• Required action
Search each line below for the word "виразів" and list those that contain it.

(Extracted records)

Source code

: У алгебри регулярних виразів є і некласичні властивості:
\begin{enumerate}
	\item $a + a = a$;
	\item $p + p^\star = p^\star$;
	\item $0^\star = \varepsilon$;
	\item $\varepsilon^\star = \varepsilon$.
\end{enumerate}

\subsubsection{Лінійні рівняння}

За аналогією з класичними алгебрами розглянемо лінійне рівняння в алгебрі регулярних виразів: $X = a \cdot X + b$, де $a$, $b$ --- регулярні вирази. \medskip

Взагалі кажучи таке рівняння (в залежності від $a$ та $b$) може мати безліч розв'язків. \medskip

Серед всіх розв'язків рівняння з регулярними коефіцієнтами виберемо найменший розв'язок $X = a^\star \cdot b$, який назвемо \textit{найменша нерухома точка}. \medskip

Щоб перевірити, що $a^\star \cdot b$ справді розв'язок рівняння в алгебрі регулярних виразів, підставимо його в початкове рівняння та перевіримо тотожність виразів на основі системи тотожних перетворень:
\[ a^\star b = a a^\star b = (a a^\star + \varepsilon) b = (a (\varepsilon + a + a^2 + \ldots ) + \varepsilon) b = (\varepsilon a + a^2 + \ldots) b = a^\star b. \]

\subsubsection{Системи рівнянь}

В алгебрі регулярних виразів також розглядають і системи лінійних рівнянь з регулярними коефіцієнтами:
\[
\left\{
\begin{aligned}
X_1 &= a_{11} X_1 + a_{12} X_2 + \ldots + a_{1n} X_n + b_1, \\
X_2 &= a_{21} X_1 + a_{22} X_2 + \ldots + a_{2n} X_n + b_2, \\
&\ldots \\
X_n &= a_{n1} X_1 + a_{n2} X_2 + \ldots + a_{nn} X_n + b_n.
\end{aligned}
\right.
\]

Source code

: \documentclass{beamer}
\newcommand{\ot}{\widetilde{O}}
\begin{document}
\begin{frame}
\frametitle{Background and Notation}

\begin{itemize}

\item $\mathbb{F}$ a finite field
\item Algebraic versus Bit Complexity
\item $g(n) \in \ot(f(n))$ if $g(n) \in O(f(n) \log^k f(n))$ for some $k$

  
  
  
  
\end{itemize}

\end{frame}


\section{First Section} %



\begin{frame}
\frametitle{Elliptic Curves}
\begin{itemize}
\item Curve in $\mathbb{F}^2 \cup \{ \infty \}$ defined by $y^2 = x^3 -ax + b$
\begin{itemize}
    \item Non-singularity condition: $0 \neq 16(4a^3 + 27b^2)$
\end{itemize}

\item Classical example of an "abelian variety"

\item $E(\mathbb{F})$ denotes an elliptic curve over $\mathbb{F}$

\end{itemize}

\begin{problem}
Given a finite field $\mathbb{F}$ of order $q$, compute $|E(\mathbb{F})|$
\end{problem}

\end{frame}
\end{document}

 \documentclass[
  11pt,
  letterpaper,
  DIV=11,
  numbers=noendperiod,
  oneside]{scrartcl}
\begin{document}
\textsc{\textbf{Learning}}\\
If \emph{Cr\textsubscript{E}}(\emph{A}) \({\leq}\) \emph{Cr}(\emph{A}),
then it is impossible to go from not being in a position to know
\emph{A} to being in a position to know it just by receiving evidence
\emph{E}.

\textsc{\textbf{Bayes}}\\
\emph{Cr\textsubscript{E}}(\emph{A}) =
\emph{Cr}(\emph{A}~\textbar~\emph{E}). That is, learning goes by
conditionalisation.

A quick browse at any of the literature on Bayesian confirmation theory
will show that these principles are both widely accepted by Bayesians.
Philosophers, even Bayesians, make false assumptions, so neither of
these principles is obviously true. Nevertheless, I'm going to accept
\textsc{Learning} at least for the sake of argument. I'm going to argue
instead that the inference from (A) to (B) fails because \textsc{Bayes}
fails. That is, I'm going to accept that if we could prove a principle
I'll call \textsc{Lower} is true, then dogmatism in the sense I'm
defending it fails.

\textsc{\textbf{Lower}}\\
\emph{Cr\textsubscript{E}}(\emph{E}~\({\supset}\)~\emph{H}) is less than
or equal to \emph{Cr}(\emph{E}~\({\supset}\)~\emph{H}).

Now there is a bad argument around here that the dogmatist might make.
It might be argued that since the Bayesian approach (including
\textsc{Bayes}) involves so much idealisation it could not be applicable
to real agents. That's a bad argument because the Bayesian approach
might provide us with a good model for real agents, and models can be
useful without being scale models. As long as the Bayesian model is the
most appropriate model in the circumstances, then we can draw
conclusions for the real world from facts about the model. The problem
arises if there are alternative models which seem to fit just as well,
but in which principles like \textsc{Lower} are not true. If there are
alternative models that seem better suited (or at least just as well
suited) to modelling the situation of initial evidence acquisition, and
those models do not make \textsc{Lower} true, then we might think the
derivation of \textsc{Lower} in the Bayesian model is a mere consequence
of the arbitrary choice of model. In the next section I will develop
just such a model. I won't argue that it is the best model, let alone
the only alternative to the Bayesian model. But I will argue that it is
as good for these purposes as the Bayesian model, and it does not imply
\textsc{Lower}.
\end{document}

...

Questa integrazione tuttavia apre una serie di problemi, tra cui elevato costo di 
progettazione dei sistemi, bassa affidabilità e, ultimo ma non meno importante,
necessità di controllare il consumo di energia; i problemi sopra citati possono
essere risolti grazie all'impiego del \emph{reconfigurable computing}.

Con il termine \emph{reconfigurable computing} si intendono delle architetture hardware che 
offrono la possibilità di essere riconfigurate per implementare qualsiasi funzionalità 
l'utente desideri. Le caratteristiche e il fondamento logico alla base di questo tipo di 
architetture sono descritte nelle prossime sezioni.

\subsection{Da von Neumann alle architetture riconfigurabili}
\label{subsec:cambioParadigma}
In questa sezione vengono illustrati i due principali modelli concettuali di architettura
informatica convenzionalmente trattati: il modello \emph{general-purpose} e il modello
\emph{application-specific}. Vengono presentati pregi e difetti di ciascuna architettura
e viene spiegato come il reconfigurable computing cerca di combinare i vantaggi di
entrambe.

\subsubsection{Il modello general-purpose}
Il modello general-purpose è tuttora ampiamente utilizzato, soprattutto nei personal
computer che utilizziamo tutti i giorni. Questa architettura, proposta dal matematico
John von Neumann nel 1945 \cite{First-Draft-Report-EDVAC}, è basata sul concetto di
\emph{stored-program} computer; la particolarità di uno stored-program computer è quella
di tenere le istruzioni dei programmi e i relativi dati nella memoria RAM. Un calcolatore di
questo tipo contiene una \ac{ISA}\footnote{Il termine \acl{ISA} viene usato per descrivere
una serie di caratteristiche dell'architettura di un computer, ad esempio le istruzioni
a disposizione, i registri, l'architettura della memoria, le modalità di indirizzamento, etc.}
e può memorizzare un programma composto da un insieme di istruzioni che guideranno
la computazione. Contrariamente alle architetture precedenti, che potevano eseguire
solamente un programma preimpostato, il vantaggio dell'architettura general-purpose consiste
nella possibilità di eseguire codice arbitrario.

---

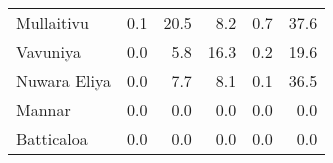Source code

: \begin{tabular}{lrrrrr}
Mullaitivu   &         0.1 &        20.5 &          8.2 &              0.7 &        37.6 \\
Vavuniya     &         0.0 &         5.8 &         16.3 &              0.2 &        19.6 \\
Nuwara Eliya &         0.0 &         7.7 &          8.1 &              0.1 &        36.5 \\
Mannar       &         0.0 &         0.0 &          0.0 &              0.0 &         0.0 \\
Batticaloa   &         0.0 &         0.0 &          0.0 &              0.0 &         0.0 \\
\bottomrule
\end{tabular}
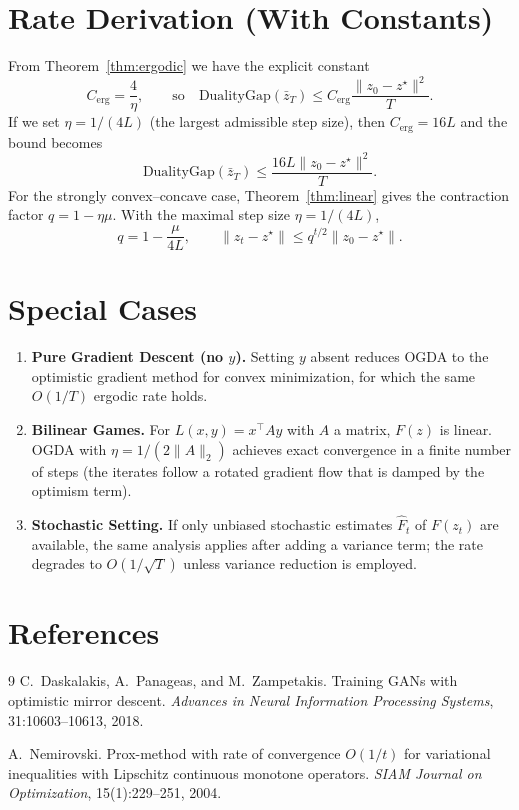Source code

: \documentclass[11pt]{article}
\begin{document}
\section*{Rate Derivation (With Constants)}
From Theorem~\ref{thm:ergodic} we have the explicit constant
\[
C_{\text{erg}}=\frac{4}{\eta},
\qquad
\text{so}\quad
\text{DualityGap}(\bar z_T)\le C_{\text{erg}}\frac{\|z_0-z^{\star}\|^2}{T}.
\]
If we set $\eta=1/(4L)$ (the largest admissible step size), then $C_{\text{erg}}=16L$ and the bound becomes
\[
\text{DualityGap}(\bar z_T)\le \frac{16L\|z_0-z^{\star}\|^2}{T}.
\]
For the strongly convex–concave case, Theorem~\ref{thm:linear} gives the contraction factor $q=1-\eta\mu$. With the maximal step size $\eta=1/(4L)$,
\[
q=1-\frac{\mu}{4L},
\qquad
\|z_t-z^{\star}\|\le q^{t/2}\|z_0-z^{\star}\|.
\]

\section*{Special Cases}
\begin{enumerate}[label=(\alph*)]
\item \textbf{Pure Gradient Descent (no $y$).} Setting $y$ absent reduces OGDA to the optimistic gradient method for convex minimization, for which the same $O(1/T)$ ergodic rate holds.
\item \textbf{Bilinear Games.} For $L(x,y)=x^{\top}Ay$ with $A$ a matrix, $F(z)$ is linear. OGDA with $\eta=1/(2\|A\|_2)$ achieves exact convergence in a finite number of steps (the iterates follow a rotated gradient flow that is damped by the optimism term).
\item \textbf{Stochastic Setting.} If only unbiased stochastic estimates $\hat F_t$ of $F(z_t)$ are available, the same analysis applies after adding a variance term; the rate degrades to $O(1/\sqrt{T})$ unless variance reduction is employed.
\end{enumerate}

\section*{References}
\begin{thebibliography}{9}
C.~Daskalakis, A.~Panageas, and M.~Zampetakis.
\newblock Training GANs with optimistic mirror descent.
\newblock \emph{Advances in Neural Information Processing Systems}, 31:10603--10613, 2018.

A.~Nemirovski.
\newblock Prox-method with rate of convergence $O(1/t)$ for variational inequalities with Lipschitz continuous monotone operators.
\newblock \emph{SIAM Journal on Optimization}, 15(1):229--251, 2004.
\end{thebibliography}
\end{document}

• Solution below
: У алгебри регулярних виразів є і некласичні властивості:
За аналогією з класичними алгебрами розглянемо лінійне рівняння в алгебрі регулярних виразів: $X = a \cdot X + b$, де $a$, $b$ --- регулярні вирази. \medskip
Щоб перевірити, що $a^\star \cdot b$ справді розв'язок рівняння в алгебрі регулярних виразів, підставимо його в початкове рівняння та перевіримо тотожність виразів на основі системи тотожних перетворень:
В алгебрі регулярних виразів також розглядають і системи лінійних рівнянь з регулярними коефіцієнтами:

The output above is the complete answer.